Texto: Thiago Nasser
Fotos: Samuel Antonini
Fazia alguns minutos que o Recreio havia ficado para trás, e os prédios iam dando lugar às construções simples e bucólicas da semiurbana Barra de Guaratiba. Seguíamos por uma malcuidada estrada ladeada por mato alto. A falta de familiaridade com o cenário nos levou a pensar que estávamos perdidos, mas logo avistamos a placa sinalizando que havíamos chegado ao nosso destino: D’Alga Aquicultura Urbana, espaço de pesquisa e produção de algas comandado por um trio de pesquisadores.
Juntos, o biólogo Pedro Esteves, a oceanógrafa Beatriz Castelar e o zootecnista Marcelo Pontes produzem por semana cerca de três quilos e meio de algas da espécie Ulva fasciata, distribuídos para feiras e restaurantes no Rio de Janeiro. A escolha por tal variedade deveu-se ao fato de ser a um só tempo interessantedo ponto de vista culinário e adaptável a um ambiente controlado. Conhecida como “alface do mar”, “alga verde” ou aosa (como é chamada no Japão), pode ser consumida fresca ou como tempero, na forma de flocos secos ou como um pó fino, misturado ao sal.
Quando pensamos em alga como alimento, a associação imediata e óbvia é com as folhas verdes que se globalizaram juntamente com a culinária japonesa a partir da década de 1990 — o nori. Mas seu uso culinário é muito mais extenso e variado. Além do onipresente nori que envolve o sushi nosso de cada dia, temos, para citar apenas alguns exemplos, o kombu, que é a base do dashi, e a dulse, que é consumida na Irlanda, fresca ou em sopas e pães. Frita, seu sabor remete a bacon. Há centenas de variedades de espécies comestíveis, apreciadas por seu valor nutritivo, mas sobretudo por seu aroma (o que associamos a “cheiro de mar” nada mais é que cheiro de alga, ou melhor, do composto encontrado nela) e por seu sabor (o umami foi descoberto a partir de uma pesquisa feita com algas, ricas em glutamato). Essa combinação de mar e umami faz delas uma delicada bomba de sabor.
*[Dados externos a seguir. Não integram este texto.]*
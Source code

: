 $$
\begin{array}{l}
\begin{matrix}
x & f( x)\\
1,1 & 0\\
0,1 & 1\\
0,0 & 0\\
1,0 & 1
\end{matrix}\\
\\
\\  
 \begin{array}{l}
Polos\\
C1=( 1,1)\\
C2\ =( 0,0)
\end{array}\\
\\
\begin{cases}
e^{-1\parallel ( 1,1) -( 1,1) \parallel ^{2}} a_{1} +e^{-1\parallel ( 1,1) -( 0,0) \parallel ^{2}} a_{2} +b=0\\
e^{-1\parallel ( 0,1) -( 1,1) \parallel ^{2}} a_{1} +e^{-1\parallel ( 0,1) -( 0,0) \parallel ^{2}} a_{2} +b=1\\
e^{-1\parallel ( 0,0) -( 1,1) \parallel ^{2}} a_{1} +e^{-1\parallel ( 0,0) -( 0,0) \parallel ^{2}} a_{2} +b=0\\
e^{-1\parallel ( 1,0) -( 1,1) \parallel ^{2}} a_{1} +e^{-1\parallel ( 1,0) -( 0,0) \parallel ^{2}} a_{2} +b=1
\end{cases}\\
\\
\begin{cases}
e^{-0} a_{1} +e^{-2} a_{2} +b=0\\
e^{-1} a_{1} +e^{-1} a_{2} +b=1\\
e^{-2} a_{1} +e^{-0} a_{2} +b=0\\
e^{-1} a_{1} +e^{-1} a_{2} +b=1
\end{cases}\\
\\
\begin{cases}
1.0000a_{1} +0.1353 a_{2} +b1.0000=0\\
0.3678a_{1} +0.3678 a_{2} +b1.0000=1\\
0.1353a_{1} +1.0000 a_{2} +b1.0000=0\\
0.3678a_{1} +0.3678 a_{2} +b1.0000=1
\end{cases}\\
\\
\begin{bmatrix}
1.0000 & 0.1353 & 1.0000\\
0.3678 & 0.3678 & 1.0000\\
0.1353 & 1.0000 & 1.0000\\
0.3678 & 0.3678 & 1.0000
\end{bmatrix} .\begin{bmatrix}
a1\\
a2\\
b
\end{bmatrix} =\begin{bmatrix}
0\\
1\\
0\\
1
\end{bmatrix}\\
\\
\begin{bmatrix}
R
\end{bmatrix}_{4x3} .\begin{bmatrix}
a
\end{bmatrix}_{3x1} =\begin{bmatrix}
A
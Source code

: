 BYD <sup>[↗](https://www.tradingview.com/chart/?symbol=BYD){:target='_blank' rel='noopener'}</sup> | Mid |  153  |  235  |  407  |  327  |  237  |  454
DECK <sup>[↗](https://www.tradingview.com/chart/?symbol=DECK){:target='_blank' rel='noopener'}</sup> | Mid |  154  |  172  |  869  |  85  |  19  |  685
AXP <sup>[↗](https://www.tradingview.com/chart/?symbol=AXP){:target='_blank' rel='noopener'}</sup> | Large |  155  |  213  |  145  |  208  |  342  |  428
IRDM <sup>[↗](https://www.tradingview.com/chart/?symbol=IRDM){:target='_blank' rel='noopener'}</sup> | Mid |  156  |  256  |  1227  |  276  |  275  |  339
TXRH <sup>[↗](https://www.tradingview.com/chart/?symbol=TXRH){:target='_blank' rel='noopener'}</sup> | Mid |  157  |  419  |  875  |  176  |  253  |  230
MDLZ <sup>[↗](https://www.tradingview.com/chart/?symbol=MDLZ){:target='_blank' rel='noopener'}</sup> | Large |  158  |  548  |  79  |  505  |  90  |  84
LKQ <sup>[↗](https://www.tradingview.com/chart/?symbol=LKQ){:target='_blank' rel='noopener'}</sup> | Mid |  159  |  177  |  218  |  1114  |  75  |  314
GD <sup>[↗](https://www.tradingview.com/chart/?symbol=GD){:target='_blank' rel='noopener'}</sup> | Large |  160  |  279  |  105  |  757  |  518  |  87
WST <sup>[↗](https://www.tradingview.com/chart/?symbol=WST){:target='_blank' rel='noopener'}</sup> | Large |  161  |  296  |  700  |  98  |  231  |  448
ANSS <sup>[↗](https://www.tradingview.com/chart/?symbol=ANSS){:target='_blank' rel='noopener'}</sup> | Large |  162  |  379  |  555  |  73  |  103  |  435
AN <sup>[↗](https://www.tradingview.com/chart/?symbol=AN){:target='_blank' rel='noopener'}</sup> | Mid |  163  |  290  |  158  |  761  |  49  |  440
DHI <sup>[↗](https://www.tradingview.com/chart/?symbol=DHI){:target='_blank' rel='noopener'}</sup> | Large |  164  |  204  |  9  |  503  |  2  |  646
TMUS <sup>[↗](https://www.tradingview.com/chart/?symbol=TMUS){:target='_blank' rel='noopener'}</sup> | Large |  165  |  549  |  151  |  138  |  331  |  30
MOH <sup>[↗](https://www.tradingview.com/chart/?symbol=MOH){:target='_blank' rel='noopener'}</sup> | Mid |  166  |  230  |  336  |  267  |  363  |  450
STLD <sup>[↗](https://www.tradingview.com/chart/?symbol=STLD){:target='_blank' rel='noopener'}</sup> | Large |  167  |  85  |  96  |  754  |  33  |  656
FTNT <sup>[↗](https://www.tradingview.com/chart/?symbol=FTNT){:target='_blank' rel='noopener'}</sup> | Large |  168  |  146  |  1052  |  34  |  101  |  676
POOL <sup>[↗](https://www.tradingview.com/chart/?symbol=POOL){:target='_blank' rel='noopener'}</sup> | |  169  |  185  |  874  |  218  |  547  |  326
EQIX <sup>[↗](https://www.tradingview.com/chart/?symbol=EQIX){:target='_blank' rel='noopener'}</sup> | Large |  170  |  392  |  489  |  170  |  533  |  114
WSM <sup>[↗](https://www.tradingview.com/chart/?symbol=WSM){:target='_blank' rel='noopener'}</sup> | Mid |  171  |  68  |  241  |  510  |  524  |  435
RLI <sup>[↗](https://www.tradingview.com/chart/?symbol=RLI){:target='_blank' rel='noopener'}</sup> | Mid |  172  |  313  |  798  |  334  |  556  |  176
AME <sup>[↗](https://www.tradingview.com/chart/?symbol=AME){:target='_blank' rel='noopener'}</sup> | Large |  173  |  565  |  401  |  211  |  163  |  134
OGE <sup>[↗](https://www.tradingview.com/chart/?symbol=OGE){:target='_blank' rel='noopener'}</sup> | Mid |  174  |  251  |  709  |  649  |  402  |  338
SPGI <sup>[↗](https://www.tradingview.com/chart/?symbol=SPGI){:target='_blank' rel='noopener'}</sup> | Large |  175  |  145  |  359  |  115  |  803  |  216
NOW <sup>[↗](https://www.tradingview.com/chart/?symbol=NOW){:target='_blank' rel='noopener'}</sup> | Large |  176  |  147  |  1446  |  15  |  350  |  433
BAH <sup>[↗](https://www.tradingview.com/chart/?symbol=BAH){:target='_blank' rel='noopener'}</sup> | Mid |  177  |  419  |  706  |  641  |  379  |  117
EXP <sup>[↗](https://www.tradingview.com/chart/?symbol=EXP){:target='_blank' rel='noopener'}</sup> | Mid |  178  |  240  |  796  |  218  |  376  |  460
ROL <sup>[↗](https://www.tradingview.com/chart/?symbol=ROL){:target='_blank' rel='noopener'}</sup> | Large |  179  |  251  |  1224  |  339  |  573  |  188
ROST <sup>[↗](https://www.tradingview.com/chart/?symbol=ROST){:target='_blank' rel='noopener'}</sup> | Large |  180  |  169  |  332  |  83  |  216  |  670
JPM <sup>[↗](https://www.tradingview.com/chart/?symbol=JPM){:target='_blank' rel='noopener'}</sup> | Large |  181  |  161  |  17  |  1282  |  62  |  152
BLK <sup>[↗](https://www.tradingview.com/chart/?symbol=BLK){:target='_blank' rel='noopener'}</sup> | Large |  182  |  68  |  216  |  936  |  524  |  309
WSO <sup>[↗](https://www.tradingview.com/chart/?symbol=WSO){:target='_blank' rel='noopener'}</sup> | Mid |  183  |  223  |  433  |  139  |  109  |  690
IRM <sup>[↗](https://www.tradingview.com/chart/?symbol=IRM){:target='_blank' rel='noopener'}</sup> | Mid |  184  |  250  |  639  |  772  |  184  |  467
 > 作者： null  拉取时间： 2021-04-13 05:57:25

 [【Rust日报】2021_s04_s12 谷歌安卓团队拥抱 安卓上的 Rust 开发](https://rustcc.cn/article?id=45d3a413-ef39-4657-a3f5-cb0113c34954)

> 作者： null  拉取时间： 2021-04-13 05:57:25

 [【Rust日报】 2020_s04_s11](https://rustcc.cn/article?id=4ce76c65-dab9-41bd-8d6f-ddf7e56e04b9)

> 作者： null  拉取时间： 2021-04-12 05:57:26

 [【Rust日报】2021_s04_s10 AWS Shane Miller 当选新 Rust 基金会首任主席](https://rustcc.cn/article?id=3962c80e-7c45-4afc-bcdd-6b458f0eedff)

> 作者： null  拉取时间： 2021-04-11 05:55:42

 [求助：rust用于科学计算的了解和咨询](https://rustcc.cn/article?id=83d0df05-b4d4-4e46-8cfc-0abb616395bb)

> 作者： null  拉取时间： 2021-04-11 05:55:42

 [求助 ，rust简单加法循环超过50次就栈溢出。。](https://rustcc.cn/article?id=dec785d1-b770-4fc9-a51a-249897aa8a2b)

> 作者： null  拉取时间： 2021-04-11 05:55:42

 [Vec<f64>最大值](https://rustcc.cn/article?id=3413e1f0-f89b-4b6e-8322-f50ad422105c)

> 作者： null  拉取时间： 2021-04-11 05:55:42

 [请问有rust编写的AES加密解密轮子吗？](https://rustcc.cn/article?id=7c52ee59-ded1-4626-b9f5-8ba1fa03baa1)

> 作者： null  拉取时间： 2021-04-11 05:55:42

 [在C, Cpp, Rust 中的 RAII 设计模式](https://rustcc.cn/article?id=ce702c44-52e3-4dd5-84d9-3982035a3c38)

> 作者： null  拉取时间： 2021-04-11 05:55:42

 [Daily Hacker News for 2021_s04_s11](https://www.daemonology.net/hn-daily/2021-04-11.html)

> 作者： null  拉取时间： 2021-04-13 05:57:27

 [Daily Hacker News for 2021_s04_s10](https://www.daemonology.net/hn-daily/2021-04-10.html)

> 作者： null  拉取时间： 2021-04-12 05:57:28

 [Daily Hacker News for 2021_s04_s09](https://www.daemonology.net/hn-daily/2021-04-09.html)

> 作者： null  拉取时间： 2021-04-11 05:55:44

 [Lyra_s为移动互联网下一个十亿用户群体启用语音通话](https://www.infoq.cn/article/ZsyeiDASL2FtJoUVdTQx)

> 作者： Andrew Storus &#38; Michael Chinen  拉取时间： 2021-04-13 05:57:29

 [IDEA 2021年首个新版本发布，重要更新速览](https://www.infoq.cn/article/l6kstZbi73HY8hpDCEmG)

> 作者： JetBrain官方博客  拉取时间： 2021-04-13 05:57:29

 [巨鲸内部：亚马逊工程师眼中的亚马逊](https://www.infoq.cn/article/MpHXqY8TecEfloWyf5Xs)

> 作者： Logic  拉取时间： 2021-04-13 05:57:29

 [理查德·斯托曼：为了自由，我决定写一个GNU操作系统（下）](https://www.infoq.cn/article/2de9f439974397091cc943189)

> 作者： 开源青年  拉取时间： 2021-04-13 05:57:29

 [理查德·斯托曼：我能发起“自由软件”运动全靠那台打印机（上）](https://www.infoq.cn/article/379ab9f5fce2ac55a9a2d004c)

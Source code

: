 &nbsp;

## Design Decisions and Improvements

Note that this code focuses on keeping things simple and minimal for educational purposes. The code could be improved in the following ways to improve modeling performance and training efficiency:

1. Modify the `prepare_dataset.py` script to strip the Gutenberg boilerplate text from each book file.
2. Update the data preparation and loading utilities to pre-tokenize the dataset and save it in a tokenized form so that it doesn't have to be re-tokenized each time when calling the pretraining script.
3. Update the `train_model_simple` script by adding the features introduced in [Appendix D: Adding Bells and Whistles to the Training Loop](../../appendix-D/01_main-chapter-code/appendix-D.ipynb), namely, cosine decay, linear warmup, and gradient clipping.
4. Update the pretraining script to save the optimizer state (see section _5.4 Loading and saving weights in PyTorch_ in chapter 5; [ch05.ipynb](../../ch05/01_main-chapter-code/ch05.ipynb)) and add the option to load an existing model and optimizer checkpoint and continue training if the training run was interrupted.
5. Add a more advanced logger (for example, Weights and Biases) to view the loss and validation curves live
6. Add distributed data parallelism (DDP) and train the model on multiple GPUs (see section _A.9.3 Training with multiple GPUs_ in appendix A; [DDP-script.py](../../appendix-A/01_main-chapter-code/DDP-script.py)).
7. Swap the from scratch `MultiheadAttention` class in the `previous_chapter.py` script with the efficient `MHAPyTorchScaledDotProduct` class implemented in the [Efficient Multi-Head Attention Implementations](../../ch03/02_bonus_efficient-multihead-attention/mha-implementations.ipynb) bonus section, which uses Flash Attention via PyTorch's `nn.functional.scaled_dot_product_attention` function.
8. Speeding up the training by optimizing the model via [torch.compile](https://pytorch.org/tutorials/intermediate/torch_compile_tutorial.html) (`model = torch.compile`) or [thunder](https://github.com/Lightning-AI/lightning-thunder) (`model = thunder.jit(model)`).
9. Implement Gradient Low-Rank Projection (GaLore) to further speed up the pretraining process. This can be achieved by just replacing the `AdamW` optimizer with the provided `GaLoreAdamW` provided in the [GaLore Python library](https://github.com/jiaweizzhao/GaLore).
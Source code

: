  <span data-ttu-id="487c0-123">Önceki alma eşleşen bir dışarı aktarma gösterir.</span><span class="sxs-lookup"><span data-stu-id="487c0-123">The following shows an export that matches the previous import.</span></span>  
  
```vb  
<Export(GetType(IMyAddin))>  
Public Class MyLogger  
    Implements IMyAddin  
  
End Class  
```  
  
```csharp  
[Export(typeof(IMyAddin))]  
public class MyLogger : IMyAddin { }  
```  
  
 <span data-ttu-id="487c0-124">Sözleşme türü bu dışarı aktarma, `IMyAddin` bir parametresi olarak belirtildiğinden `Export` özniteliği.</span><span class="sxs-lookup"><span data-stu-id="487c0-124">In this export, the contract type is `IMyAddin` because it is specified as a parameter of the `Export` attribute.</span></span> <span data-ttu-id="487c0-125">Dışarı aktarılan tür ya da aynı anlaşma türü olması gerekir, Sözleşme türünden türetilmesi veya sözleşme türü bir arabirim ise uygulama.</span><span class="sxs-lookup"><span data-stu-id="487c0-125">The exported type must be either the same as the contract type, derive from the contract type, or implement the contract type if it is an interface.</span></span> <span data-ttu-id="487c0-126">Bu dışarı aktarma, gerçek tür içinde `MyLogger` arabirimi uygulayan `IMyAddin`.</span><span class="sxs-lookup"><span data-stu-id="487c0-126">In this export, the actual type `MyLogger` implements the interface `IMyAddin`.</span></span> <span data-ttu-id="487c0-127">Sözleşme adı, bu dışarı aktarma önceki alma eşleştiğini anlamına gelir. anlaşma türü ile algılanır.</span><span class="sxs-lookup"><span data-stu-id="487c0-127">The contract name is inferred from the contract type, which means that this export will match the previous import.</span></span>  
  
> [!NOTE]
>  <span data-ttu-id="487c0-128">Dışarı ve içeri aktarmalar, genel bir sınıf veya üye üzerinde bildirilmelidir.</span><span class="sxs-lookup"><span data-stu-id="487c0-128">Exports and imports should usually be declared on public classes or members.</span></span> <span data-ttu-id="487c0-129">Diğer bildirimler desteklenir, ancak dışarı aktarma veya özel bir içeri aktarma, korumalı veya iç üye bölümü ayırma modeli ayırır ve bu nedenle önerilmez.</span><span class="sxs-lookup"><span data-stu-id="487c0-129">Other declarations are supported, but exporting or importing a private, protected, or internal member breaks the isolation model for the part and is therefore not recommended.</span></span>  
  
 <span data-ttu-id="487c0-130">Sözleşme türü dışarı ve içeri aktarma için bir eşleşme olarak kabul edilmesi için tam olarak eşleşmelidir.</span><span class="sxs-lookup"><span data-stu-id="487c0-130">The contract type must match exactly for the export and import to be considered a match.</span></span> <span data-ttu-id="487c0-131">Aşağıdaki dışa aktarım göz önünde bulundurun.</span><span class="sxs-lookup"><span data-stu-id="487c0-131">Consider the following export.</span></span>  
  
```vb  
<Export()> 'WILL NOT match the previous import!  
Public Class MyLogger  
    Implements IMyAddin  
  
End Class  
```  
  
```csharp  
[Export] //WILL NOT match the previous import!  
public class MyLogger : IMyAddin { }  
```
Por estas plagas, algas também abundam, embora estejam ausentes de nossa tradição culinária, sendo ainda pouco exploradas no Brasil. Com tanta fartura vegetal em terra, talvez nunca tenhamos tido motivação para nos voltarmos ao mar. No entanto, o interesse despertado pelo nori cria demanda por exemplares que não necessariamente cruzam nossas águas — Pedro Esteves nos informa que boa parte do nori que consumimos é produzida na China em condições pouco claras.
A decisão de produzi-las em tanques fincados em terra firme decorreu da impossibilidade de colhê-las em seu habitat natural. No caso das algas, a poluição torna difícil encontrar um produto bom e limpo próximo aos centros urbanos de consumo. O D’Alga consegue, de certa forma, driblar essa imposição, reproduzindo, dentro dos limites da cidade, condições de mar em ambiente controlado e quase autossuficiente.
A iniciativa aponta uma solução para a questão da escassez sob o viés gastronômico. Mas o problema maior permanece. Algas atuam como filtro dentro de seu ecossistema, algo como um canário dentro da mina de carvão: a superabundância de algumas espécies é sinal de poluição e desequilíbrio. A impossibilidade de consumo de algas que crescem em habitats poluídos é um mau prenúncio para tudo o que está acima delas na cadeia alimentar.
Modalidades de produção alternativa como essa são, ao mesmo tempo, um choque de realidade e um alento num horizonte em que a pesca artesanal em ambientes selvagens e outras formas de extrativismo marinho correm risco de virar passado. Para preservar o mar teremos que recorrer a laboratórios e criações em cativeiro? O artesão do futuro teria que ser também cientista?
Entre todos os barris na área de produção, havia um que não continha água, mas apenas pedras de onde brotava uma salicórnia. “Este talvez seja nosso próximo produto”, arrisca Pedro.
POR DENTRO DA PRODUCAO
Apesar da aparente simplicidade desse sistema, a quantidade de variáveis é interminável, e seu desenvolvimento é um trabalho contínuo de pesquisa para determinar as condições que maximizam as propriedades desejadas da alga, assim como seu crescimento.
1. O ponto de partida da produção são tanques cheios de água salinizada com sal grosso de Arraial do Cabo e povoados por tilápias, que consomem ração (mirando a autossuficiência, os produtores já planejam fazer sua própria ração num futuro próximo) e produzem matéria orgânica — o que poderia ser feito por outras espécies de peixe ou até camarões, ostras ou mexilhões, todos estes, animais filtradores.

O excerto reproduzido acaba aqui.